Make sure paths are set correctly. Change the paths in src/config.py

In [2]:
cf = Config()  # This is how you will access the config files

In [3]:
trackdir = cf.TRACK_DIRECTORY
trackexe = cf.TRACK_EXE

In [4]:
runTrack(trackexe, trackdir)

(CompletedProcess(args='C:\\Users\\trana\\Desktop\\TRACK_Development\\TRACK_reinforcement_learning\\TRACK\\TRACKv39C.exe', returncode=0),
 0.5815575122833252)

If TRACK works, then the path were set correctly. The return code should be 0 and the exectution time, the number at the end, should be around .5 secs. Next we will set up the track.dat, the sclinac.dat, and the hdf5 configs

### 2.1 Set up track.dat

To set up the default parameters of track.dat, you just need to change the corresponding parameters of the TRACK_DAT dictionary. Make sure the paths are set correctly. Also some numbers might need to be written as a string, for example, if it has letters in them to indicate decimal places. Also make sure to download the following Field folder or if you know what you are going, create you own field folder. https://michiganstate-my.sharepoint.com/:f:/g/personal/tranant2_msu_edu/EkNo130XJrlBrLdz6ZS-HIYBE6peozQ279coF6U-dMDyXw?e=pJ55jt

### 2.2 Set up sclinac.dat

To set up the defult sclinac.dat file, make a list of lists where each list correspond to each beam element and their settings. This directly writes each element in the sclinac file writing a new line for each list and putting spaces between each elements. Don't put the '0 stop' element at the end as the wrapper does that automattically.

### 2.3 Set up HDF5

This is going to be a bit complicated, but this allows you to specify exactly what data to save and how much to save.
You will need to specify a couple of things in the hdf5 dictionary.
1. 00_start - the initial settings in track.dat you want to save
2. location - the beam elements you want to save
3. inputs - the settings on the specific beam element you want to save
4. outputs - the output from beam.out you want to save
5. size - the total number of simulations you want to save
6. index - index telling which sclinac element to get distro from. index=3 mean 3 elements up to element 3 will be recorded

**00_start**
This is a list of all the different track.dat settings you want to save. Make an item in the list is included in one of the veriables in track.dat. This will be all contained in a folder called 00_start

**location**
This is a list of all the different beam elements. This creates top level folders wih the name of each beam element. Should have the naming convention of '##_XXXX'.

**Setting up inputs**
This is a dictionary which gives the input of a beam element at different locations. The tags are the different locations. Given a tag, we get a list of tuples. Itss two element long where the first element gives the name of the dataset, and the second element gives the index number for where the variable is. For example:  [1, 'drift', 42.7, 3.0, 3.0] is the line that describes a drift space. If we want to save index 2, which is the length, then we would add the tuple ('length', 2) in the list. Example: 'inputs': {'00_drift':[('length',2),('xrap',3),('yrap',4)],'01_drift':[],'02_drift':[]},

**Setting up outputs**
This is also a dictionary which saves the output at the location of a beam element. The tags are the different locations. Given a tag, we get a list of tupes, but this time, the first index represent the varable being save and the second tells how many particles are being save. Because of how TRACK was programed, this is n + 1 for the reference particles.

**size**
This is the number of simulations we want to make

**index**
This is the index number.

## 3. Run a single TRACK instance and save the data in an hdf5 file

A run function does the following in order.

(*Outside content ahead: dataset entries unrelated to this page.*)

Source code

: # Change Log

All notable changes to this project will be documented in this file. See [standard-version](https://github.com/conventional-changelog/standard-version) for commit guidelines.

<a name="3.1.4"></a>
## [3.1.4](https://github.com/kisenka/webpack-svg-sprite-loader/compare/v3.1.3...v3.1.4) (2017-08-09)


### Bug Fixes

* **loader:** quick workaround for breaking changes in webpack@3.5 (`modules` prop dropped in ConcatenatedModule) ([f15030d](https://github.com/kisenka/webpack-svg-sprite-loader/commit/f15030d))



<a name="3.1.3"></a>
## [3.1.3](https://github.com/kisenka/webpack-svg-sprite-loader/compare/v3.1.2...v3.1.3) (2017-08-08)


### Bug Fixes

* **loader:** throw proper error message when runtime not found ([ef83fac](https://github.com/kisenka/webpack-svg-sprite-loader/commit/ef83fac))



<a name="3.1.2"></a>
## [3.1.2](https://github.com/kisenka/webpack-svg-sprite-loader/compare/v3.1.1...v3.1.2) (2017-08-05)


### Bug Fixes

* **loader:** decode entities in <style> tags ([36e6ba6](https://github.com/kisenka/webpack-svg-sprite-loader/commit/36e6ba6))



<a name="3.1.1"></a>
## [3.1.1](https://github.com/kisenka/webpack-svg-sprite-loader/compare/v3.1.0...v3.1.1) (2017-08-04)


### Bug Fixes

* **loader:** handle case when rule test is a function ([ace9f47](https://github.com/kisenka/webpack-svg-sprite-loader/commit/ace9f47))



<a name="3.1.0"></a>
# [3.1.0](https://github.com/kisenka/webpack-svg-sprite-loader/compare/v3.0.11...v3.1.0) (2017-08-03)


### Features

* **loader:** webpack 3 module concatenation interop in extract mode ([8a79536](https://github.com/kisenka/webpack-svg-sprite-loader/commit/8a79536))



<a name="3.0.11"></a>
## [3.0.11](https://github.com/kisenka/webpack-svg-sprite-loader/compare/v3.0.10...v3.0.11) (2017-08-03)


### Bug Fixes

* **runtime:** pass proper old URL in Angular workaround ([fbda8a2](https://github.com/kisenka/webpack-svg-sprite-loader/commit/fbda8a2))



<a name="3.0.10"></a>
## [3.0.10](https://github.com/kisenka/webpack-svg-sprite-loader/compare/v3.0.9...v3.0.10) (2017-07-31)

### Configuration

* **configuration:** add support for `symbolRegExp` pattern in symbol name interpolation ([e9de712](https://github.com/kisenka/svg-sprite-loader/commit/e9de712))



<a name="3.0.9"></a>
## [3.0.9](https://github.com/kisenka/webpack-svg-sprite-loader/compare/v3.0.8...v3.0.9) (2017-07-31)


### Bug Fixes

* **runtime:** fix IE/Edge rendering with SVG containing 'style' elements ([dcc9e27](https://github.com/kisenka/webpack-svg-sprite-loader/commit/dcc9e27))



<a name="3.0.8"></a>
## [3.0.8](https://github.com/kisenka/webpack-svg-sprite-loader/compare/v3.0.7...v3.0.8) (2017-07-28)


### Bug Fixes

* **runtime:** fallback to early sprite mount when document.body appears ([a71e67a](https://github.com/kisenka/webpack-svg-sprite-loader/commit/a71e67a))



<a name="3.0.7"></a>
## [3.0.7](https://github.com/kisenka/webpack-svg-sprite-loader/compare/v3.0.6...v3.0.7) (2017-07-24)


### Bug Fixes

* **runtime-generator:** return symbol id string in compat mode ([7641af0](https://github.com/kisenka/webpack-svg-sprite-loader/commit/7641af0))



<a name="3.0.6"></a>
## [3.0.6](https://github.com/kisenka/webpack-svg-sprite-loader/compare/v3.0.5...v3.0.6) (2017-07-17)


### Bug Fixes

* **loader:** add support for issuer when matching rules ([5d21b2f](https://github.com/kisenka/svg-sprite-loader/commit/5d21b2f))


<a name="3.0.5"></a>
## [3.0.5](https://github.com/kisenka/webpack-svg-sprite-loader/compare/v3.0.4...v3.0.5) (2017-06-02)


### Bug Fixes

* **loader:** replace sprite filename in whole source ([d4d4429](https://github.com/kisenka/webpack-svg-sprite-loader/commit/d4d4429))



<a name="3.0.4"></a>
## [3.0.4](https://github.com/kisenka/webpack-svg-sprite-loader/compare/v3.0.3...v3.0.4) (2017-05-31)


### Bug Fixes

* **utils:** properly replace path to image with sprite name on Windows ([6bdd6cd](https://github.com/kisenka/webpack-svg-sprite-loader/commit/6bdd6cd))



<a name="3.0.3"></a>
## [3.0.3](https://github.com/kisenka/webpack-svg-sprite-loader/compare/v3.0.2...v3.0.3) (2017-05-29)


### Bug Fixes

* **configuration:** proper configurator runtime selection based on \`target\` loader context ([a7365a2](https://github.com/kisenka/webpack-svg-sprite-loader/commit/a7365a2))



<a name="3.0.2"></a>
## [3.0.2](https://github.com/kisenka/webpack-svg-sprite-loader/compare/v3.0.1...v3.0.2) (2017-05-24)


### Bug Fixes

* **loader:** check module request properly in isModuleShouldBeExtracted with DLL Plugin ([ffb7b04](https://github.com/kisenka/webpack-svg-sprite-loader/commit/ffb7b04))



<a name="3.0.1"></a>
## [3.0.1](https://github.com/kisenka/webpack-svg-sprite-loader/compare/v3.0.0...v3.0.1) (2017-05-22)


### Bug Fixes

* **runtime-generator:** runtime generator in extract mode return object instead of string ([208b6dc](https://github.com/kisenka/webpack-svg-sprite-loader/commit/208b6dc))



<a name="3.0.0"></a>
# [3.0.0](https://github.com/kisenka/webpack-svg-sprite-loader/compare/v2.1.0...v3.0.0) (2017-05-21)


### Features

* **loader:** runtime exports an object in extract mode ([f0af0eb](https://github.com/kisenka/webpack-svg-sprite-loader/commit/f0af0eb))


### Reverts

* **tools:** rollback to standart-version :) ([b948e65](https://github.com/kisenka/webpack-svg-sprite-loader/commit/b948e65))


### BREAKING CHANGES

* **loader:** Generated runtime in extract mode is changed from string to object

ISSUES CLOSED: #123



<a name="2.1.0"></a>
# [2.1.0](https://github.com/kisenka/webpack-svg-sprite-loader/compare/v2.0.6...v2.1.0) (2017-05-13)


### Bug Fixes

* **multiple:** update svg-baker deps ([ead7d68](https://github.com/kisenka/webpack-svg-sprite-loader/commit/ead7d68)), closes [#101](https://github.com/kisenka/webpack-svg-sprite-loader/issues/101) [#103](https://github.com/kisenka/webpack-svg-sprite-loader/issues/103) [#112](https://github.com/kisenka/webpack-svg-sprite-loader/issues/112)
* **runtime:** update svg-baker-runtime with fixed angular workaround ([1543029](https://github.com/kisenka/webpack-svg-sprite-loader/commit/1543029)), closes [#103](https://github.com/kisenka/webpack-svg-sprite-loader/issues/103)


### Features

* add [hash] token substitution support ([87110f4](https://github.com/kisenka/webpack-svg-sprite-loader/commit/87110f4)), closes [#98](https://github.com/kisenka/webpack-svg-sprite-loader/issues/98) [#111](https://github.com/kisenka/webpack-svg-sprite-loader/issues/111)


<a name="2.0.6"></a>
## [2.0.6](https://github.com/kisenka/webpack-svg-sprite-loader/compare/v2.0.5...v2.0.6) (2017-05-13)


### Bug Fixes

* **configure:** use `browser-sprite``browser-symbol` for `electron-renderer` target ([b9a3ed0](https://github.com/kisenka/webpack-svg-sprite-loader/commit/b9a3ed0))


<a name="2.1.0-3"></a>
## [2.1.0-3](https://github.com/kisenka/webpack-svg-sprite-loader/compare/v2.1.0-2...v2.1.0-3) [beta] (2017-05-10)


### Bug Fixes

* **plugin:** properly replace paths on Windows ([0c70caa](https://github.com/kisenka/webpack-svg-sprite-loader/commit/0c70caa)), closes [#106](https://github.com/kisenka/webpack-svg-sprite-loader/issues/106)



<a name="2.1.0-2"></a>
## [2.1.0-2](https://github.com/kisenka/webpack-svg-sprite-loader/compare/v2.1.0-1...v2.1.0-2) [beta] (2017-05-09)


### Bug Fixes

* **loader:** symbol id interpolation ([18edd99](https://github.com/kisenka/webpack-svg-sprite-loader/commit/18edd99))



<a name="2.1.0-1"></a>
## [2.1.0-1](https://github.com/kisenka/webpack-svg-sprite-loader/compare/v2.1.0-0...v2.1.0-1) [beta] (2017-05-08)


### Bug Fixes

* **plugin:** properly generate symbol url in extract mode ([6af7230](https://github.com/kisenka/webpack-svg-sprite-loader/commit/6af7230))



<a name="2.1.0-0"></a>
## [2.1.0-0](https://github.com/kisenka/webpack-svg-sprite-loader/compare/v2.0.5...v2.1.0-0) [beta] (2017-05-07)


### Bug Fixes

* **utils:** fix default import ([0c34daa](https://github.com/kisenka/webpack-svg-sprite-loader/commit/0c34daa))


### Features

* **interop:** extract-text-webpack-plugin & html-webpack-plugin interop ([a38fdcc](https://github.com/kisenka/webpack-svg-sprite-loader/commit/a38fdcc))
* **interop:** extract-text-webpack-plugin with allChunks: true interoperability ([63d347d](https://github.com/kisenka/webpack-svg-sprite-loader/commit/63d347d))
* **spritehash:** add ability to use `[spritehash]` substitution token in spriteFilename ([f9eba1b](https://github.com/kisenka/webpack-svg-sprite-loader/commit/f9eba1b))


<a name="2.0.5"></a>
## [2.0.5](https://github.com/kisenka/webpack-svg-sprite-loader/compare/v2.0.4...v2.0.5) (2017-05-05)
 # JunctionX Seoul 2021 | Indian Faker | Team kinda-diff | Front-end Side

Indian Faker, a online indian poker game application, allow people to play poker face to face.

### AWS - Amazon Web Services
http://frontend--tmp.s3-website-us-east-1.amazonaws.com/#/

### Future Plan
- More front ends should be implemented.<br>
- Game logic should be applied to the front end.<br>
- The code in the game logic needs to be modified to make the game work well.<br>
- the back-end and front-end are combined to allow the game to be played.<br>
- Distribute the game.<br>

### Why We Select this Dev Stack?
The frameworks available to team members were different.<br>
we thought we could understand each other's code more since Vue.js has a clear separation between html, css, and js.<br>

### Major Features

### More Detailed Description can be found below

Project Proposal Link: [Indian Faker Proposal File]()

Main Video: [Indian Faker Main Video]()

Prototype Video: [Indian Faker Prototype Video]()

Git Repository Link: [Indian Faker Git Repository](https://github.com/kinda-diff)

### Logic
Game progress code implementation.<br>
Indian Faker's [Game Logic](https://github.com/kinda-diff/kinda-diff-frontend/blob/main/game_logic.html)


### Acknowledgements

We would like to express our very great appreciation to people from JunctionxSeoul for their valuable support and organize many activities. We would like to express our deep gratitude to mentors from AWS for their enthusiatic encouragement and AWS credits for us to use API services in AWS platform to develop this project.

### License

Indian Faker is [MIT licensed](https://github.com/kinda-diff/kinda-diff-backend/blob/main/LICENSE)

1. update the track config file with the new settings spcify in run_config['track']
2. update sclinac config file with the new settings spcify in run_config['sclinac']
3. update track.dat with track config file using make_track
4. save track inputs using save_inputs
5. update sclinac.dat with sclinac config file
6. save outputs of sclinac.dat at corrsponding locations (this is where the code runs)

Before you run everything, copy content of parent folder into child folder using copy2folder. This is where TRACK will run to keep things organized. 

Next you want to set up the hdf5 files using makehdf5()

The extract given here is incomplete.